Trips: Wir haben einen Integrationsfonds von zehn Millionen Euro für etwa zehn besonders betroffene Kommunen, in denen sehr viele Migranten leben, die schon anerkannt sind. Daneben gibt es die Pauschale von 10.000 Euro für jeden Flüchtling für die Zeit bis zur Entscheidung über das Aufnahmeverfahren. Was fehlt, ist eine Unterstützung für jene Kommunen, die eben nicht besonders betroffen sind, aber die langwierige Aufgabe der Integration trotzdem erfüllen müssen. Hier gibt es Landesprogramme, etwa für die Sprachförderung, aber kein Geld für Gemeinden, die beispielsweise Sozialarbeiter oder Koordinatoren eingestellt haben. Auch hier erwarten wir noch ein Ergebnis der im Koalitionsvertrag zugesagten Prüfung der Landesregierung.

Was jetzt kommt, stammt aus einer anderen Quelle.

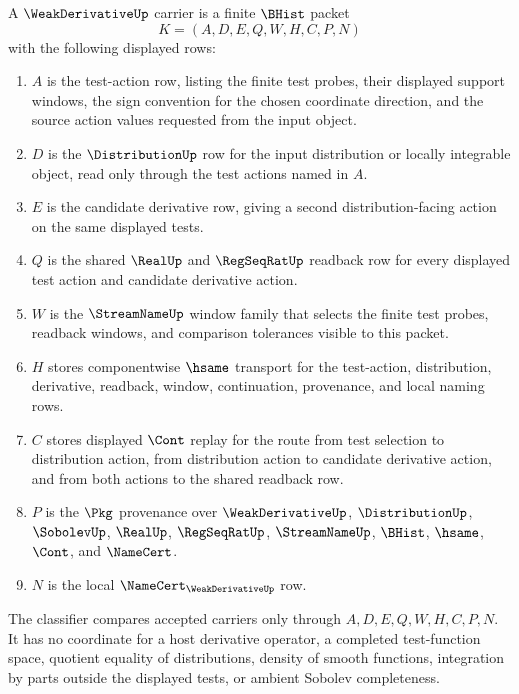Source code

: \begin{definition}
\label{def:weak-derivative-carrier}
A $\WeakDerivativeUp$ carrier is a finite $\BHist$ packet
$$
K=(A,D,E,Q,W,H,C,P,N)
$$
with the following displayed rows:
\begin{enumerate}
\item $A$ is the test-action row, listing the finite test probes, their displayed support windows, the sign convention for the chosen coordinate direction, and the source action values requested from the input object.
\item $D$ is the $\DistributionUp$ row for the input distribution or locally integrable object, read only through the test actions named in $A$.
\item $E$ is the candidate derivative row, giving a second distribution-facing action on the same displayed tests.
\item $Q$ is the shared $\RealUp$ and $\RegSeqRatUp$ readback row for every displayed test action and candidate derivative action.
\item $W$ is the $\StreamNameUp$ window family that selects the finite test probes, readback windows, and comparison tolerances visible to this packet.
\item $H$ stores componentwise $\hsame$ transport for the test-action, distribution, derivative, readback, window, continuation, provenance, and local naming rows.
\item $C$ stores displayed $\Cont$ replay for the route from test selection to distribution action, from distribution action to candidate derivative action, and from both actions to the shared readback row.
\item $P$ is the $\Pkg$ provenance over $\WeakDerivativeUp$, $\DistributionUp$, $\SobolevUp$, $\RealUp$, $\RegSeqRatUp$, $\StreamNameUp$, $\BHist$, $\hsame$, $\Cont$, and $\NameCert$.
\item $N$ is the local $\NameCert_{\WeakDerivativeUp}$ row.
\end{enumerate}
The classifier compares accepted carriers only through $A,D,E,Q,W,H,C,P,N$. It has no coordinate for a host derivative operator, a completed test-function space, quotient equality of distributions, density of smooth functions, integration by parts outside the displayed tests, or ambient Sobolev completeness.
\end{definition}


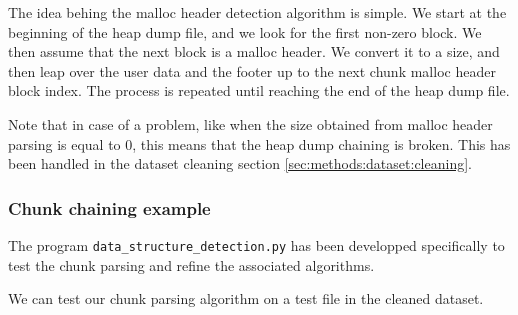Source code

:    The idea behing the malloc header detection algorithm is simple. We start at the beginning of the heap dump file, and we look for the first non-zero block. We then assume that the next block is a malloc header. We convert it to a size, and then leap over the user data and the footer up to the next chunk malloc header block index. The process is repeated until reaching the end of the heap dump file.

    Note that in case of a problem, like when the size obtained from malloc header parsing is equal to 0, this means that the heap dump chaining is broken. This has been handled in the dataset cleaning section \ref{sec:methods:dataset:cleaning}. 

    \subsubsection{Chunk chaining example}
    The program \texttt{data\_structure\_detection.py} has been developped specifically to test the chunk parsing and refine the associated algorithms.

    We can test our chunk parsing algorithm on a test file in the cleaned dataset.

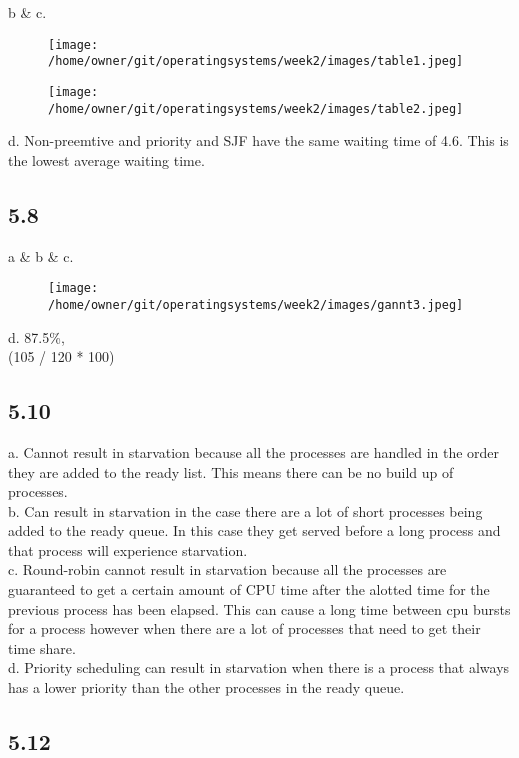 \documentclass[]{article}
\begin{document}
b \& c.
  
\begin{figure}[H]
  \texttt{[image: /home/owner/git/operatingsystems/week2/images/table1.jpeg]}
\end{figure}

\begin{figure}[H]
  \texttt{[image: /home/owner/git/operatingsystems/week2/images/table2.jpeg]}
\end{figure}

d. Non-preemtive and priority and SJF have the same waiting time of 4.6. This is the lowest average waiting time.

\subsection*{5.8}

a \& b \& c.
\begin{figure}[H]
  \texttt{[image: /home/owner/git/operatingsystems/week2/images/gannt3.jpeg]}
\end{figure}

d. 87.5\%,\\ (105 / 120 * 100)

\subsection*{5.10}

a. Cannot result in starvation because all the processes are handled in the order they are added to the ready list. This means there can be no build up of processes.\\
b. Can result in starvation in the case there are a lot of short processes being added to the ready queue. In this case they get served before a long process and that process will experience starvation.\\
c. Round-robin cannot result in starvation because all the processes are guaranteed to get a certain amount of CPU time after the alotted time for the previous process has been elapsed. This can cause a long time between cpu bursts for a process however when there are a lot of processes that need to get their time share.\\
d. Priority scheduling can result in starvation when there is a process that always has a lower priority than the other processes in the ready queue.\\

\subsection*{5.12}
\end{document}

Rundblick: Was bewegt die Kommunen noch?
Trips: Sehr besorgt sind wir, dass man sich in Berlin bisher nicht auf ein Modell für die Grundsteuer verständigen kann. Endet das dort im Streit und kommt kein neues Gesetz bis Jahresende zustande, so fehlenden den niedersächsischen Kommunen jährlich 1,4 Milliarden Euro. Das ist die Summe, die alle Kommunen zusammen für freiwillige Ausgaben aufwenden – also für Spielplätze und Schwimmbäder beispielsweise. Wenn nun der stellvertretende Ministerpräsident über eine Beteiligung der Kommunen an der Einkommensteuer nachdenkt, sehen wir dies – abgesehen von der damit verbundenen Umverteilung und dem Zeitfenster – äußerst kritisch: Wir wollen nicht vom Wohlwollen von Land und Bund abhängig sein, wenn es um unsere Finanzen geht. Wir wollen an der Grundsteuer als eigene solide kommunale Einnahme festhalten.
Rundblick: 2020 fällt die Gewerbesteuerumlage weg. Dann verbessert sich die kommunale Einnahmesituation doch?

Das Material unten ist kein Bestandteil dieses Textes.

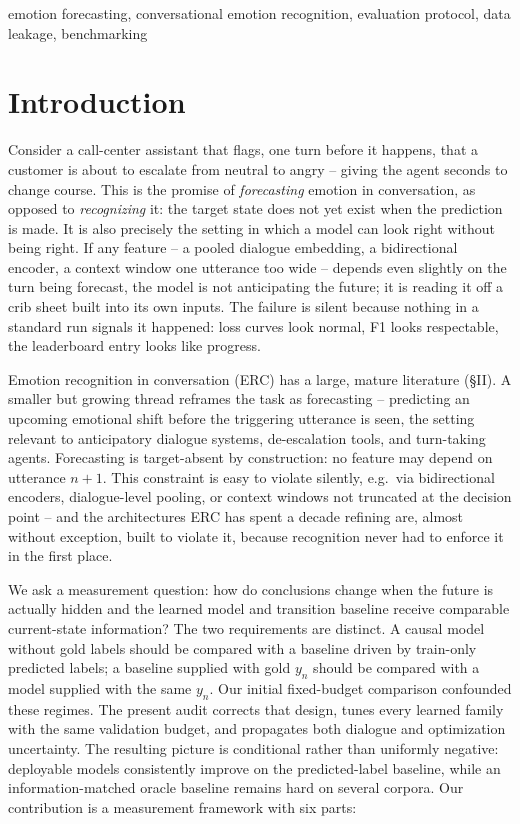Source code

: \documentclass{ieeeaccess}
\begin{document}
\begin{keywords}
emotion forecasting, conversational emotion recognition, evaluation protocol, data leakage, benchmarking
\end{keywords}

\titlepgskip=-21pt
\maketitle

\section{Introduction}

Consider a call-center assistant that flags, one turn before it happens, that a customer is about
to escalate from neutral to angry -- giving the agent seconds to change course. This is the promise
of \emph{forecasting} emotion in conversation, as opposed to \emph{recognizing} it: the target
state does not yet exist when the prediction is made. It is also precisely the setting in which a
model can look right without being right. If any feature -- a pooled dialogue embedding, a
bidirectional encoder, a context window one utterance too wide -- depends even slightly on the turn
being forecast, the model is not anticipating the future; it is reading it off a crib sheet built
into its own inputs. The failure is silent because nothing in a standard run signals it happened:
loss curves look normal, F1 looks respectable, the leaderboard entry looks like progress.

Emotion recognition in conversation (ERC) has a large, mature literature (\S II). A smaller but
growing thread reframes the task as forecasting -- predicting an upcoming emotional shift before
the triggering utterance is seen, the setting relevant to anticipatory dialogue systems,
de-escalation tools, and turn-taking agents. Forecasting is target-absent by construction: no
feature may depend on utterance $n{+}1$. This constraint is easy to violate silently, e.g.\ via
bidirectional encoders, dialogue-level pooling, or context windows not truncated at the decision
point -- and the architectures ERC has spent a decade refining are, almost without exception, built
to violate it, because recognition never had to enforce it in the first place.

We ask a measurement question: how do conclusions change when the future is actually hidden and
the learned model and transition baseline receive comparable current-state information? The two
requirements are distinct. A causal model without gold labels should be compared with a baseline
driven by train-only predicted labels; a baseline supplied with gold $y_n$ should be compared with
a model supplied with the same $y_n$. Our initial fixed-budget comparison confounded these regimes.
The present audit corrects that design, tunes every learned family with the same validation budget,
and propagates both dialogue and optimization uncertainty. The resulting picture is conditional
rather than uniformly negative: deployable models consistently improve on the predicted-label
baseline, while an information-matched oracle baseline remains hard on several corpora. Our
contribution is a measurement framework with six parts:
\end{document}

Trips: Das ist Geld, was den Kommunen damals für die Finanzierung der Deutschen Einheit abgezogen worden ist, und nun den kommunalen Kassen wieder zur Verfügung stehen soll. Wir haben eher Sorge, dass Finanzminister Reinhold Hilbers dann die Hand aufhalten will. Es verdichtet sich, dass die Hälfte dieser kommunalen Gelder in Höhe von 400 Millionen Euro über den Finanzausgleich abgeschöpft werden soll. Wenn das so kommen sollte, werden wir es nicht tatenlos hinnehmen.